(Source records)
= Beginning of Section =

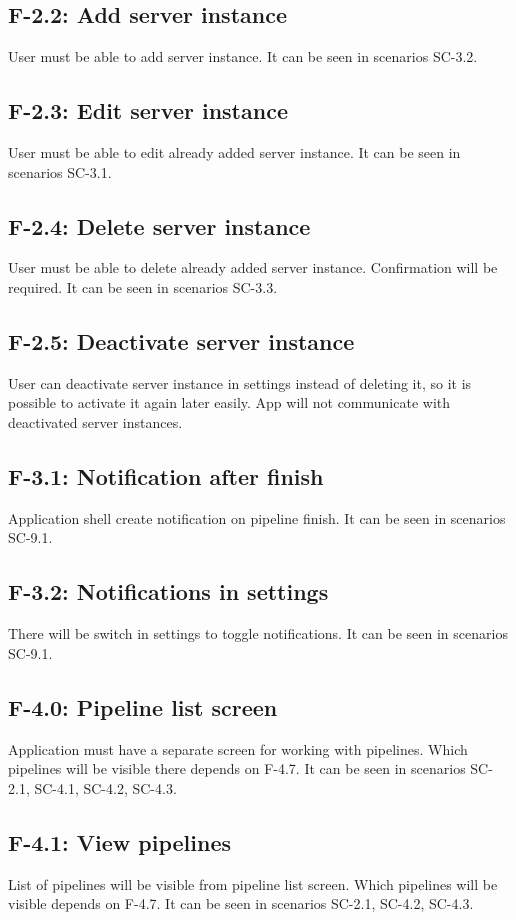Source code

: \subsection*{F-2.2: Add server instance}
User must be able to add server instance. It can be seen in scenarios SC-3.2.
\subsection*{F-2.3: Edit server instance}
User must be able to edit already added server instance. It can be seen in scenarios SC-3.1.
\subsection*{F-2.4: Delete server instance}
User must be able to delete already added server instance. Confirmation will be required. It can be seen in scenarios SC-3.3.
\subsection*{F-2.5: Deactivate server instance}
User can deactivate server instance in settings instead of deleting it, so it is possible to activate it again later easily. App will not communicate with deactivated server instances.
\subsection*{F-3.1: Notification after finish}
Application shell create notification on pipeline finish. It can be seen in scenarios SC-9.1.
\subsection*{F-3.2: Notifications in settings}
There will be switch in settings to toggle notifications. It can be seen in scenarios SC-9.1.
\subsection*{F-4.0: Pipeline list screen}
Application must have a separate screen for working with pipelines. Which pipelines will be visible there depends on F-4.7. It can be seen in scenarios SC-2.1, SC-4.1, SC-4.2, SC-4.3.
\subsection*{F-4.1: View pipelines}
List of pipelines will be visible from pipeline list screen. Which pipelines will be visible depends on F-4.7. It can be seen in scenarios SC-2.1, SC-4.2, SC-4.3.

= End of Section =

- **What to work on**
Copy each line above precisely, dropping the pictures.

- **Response**
Source code

: \subsection*{F-2.2: Add server instance}
User must be able to add server instance. It can be seen in scenarios SC-3.2.
\subsection*{F-2.3: Edit server instance}
User must be able to edit already added server instance. It can be seen in scenarios SC-3.1.
\subsection*{F-2.4: Delete server instance}
User must be able to delete already added server instance. Confirmation will be required. It can be seen in scenarios SC-3.3.
\subsection*{F-2.5: Deactivate server instance}
User can deactivate server instance in settings instead of deleting it, so it is possible to activate it again later easily. App will not communicate with deactivated server instances.
\subsection*{F-3.1: Notification after finish}
Application shell create notification on pipeline finish. It can be seen in scenarios SC-9.1.
\subsection*{F-3.2: Notifications in settings}
There will be switch in settings to toggle notifications. It can be seen in scenarios SC-9.1.
\subsection*{F-4.0: Pipeline list screen}
Application must have a separate screen for working with pipelines. Which pipelines will be visible there depends on F-4.7. It can be seen in scenarios SC-2.1, SC-4.1, SC-4.2, SC-4.3.
\subsection*{F-4.1: View pipelines}
List of pipelines will be visible from pipeline list screen. Which pipelines will be visible depends on F-4.7. It can be seen in scenarios SC-2.1, SC-4.2, SC-4.3.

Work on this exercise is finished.